* **Exercise data**:
== Segment start ==

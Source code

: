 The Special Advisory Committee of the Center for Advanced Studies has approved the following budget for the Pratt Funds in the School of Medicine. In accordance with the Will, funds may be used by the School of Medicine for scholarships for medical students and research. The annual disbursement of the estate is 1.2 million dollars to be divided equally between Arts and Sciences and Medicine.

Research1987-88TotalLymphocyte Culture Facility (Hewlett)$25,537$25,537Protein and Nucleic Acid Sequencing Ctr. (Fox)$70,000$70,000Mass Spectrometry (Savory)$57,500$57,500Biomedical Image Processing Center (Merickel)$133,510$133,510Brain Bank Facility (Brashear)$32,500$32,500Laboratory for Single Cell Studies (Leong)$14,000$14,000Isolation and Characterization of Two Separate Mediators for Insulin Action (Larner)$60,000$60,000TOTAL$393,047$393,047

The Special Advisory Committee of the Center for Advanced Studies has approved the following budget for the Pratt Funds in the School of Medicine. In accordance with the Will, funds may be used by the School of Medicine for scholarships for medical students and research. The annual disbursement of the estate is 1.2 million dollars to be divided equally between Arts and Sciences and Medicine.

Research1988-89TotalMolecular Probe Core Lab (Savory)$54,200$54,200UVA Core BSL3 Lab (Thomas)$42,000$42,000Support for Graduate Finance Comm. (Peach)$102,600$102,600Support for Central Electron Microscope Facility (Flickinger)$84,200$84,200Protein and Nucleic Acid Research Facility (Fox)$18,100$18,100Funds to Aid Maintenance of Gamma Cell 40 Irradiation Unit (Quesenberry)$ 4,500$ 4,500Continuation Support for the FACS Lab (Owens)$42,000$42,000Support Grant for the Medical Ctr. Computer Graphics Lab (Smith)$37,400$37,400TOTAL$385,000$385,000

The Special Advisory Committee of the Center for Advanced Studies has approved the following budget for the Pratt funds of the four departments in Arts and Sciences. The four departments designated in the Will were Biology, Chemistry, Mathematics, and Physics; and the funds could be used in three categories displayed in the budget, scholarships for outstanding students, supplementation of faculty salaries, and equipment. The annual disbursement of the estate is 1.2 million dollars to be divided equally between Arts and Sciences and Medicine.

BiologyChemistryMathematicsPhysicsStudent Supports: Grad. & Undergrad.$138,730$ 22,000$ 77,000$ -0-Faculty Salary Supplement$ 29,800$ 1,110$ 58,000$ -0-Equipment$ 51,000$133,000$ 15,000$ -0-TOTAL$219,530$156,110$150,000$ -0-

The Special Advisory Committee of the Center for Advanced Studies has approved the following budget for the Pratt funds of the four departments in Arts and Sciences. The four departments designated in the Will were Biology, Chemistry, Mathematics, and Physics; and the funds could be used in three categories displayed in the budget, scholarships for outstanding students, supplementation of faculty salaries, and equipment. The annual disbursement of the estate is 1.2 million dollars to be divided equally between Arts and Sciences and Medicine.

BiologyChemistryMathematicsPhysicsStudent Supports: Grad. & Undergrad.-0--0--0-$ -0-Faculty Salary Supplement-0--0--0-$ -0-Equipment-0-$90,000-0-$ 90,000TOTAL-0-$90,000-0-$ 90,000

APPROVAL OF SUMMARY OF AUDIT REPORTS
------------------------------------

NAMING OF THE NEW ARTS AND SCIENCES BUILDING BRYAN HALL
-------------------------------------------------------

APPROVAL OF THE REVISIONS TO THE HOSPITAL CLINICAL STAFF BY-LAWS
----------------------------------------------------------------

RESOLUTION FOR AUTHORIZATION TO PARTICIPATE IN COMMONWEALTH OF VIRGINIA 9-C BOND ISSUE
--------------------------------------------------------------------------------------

== Segment end ==

* **What you have to do**: Extract all lines from the material above that include the word "Supports".

* **Written reply**:
BiologyChemistryMathematicsPhysicsStudent Supports: Grad. & Undergrad.$138,730$ 22,000$ 77,000$ -0-Faculty Salary Supplement$ 29,800$ 1,110$ 58,000$ -0-Equipment$ 51,000$133,000$ 15,000$ -0-TOTAL$219,530$156,110$150,000$ -0-
BiologyChemistryMathematicsPhysicsStudent Supports: Grad. & Undergrad.-0--0--0-$ -0-Faculty Salary Supplement-0--0--0-$ -0-Equipment-0-$90,000-0-$ 90,000TOTAL-0-$90,000-0-$ 90,000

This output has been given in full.